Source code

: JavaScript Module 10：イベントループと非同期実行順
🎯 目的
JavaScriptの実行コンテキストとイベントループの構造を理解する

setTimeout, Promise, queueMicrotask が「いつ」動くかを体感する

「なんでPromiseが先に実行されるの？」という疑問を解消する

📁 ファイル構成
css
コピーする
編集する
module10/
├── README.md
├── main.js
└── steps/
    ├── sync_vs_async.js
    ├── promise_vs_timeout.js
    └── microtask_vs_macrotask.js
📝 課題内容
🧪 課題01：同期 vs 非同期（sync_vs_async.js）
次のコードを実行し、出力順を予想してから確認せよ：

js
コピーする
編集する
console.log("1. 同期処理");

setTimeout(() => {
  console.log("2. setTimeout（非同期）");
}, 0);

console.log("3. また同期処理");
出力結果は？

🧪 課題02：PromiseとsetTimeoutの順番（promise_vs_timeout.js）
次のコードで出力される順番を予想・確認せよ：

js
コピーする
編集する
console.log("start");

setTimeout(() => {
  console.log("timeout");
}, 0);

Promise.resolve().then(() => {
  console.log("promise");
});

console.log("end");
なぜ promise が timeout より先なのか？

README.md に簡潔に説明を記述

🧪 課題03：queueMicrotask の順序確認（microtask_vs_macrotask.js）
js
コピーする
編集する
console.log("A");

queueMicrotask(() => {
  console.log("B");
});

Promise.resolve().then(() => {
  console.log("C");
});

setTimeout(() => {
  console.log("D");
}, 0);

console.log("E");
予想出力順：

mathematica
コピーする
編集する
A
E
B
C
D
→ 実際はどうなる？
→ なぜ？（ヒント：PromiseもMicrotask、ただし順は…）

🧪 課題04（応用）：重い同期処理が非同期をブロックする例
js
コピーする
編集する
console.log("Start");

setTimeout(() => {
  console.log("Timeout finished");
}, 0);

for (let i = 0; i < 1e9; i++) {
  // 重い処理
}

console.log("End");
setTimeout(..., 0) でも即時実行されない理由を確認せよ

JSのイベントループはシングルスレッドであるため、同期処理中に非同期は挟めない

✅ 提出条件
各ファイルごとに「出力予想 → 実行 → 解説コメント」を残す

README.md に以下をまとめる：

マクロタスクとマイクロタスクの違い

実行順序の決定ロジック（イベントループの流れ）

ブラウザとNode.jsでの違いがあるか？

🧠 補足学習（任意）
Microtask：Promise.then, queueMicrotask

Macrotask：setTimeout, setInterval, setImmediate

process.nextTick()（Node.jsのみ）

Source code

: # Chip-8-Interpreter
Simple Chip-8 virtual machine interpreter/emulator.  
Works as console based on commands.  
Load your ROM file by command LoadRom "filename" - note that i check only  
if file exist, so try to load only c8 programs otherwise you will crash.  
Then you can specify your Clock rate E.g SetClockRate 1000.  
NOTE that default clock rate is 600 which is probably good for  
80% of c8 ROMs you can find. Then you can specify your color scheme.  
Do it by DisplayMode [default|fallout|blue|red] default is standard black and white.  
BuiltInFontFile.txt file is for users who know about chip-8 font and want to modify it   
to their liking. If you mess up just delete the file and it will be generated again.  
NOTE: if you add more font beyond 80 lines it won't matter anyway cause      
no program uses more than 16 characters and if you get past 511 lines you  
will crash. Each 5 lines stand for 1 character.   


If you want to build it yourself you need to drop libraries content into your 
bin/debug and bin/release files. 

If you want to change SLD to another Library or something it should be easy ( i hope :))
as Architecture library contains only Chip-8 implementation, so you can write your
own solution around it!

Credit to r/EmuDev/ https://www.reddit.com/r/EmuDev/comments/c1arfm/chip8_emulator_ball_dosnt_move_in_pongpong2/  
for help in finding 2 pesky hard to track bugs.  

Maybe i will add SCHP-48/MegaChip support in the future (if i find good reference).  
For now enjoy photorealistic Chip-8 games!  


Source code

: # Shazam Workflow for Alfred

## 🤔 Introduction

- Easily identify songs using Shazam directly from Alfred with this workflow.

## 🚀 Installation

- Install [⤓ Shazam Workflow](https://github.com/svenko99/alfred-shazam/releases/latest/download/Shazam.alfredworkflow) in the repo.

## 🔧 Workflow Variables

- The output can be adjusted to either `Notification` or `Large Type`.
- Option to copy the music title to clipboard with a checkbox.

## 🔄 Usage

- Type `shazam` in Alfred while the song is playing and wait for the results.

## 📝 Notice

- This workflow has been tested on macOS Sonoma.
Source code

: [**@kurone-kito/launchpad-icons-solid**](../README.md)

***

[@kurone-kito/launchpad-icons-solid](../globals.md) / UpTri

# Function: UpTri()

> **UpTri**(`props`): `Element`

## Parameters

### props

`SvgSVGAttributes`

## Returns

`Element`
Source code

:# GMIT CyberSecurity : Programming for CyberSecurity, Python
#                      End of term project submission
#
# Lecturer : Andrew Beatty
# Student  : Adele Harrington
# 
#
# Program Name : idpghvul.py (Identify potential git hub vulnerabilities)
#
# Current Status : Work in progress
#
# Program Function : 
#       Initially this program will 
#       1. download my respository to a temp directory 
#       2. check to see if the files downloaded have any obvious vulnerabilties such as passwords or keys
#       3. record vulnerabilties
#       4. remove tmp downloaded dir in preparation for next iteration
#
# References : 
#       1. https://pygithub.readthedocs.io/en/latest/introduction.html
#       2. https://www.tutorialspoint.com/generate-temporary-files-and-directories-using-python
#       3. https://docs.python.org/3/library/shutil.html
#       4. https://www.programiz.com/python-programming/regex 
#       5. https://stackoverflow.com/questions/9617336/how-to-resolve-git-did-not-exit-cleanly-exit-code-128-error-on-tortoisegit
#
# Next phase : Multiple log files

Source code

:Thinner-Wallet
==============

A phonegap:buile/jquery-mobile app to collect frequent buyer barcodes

####################

Exercise details: Wherever the word "will" appears in the entries above, copy that whole line.

Task answer:
if file exist, so try to load only c8 programs otherwise you will crash.  
to their liking. If you mess up just delete the file and it will be generated again.  
will crash. Each 5 lines stand for 1 character.   
Maybe i will add SCHP-48/MegaChip support in the future (if i find good reference).  
#       Initially this program will 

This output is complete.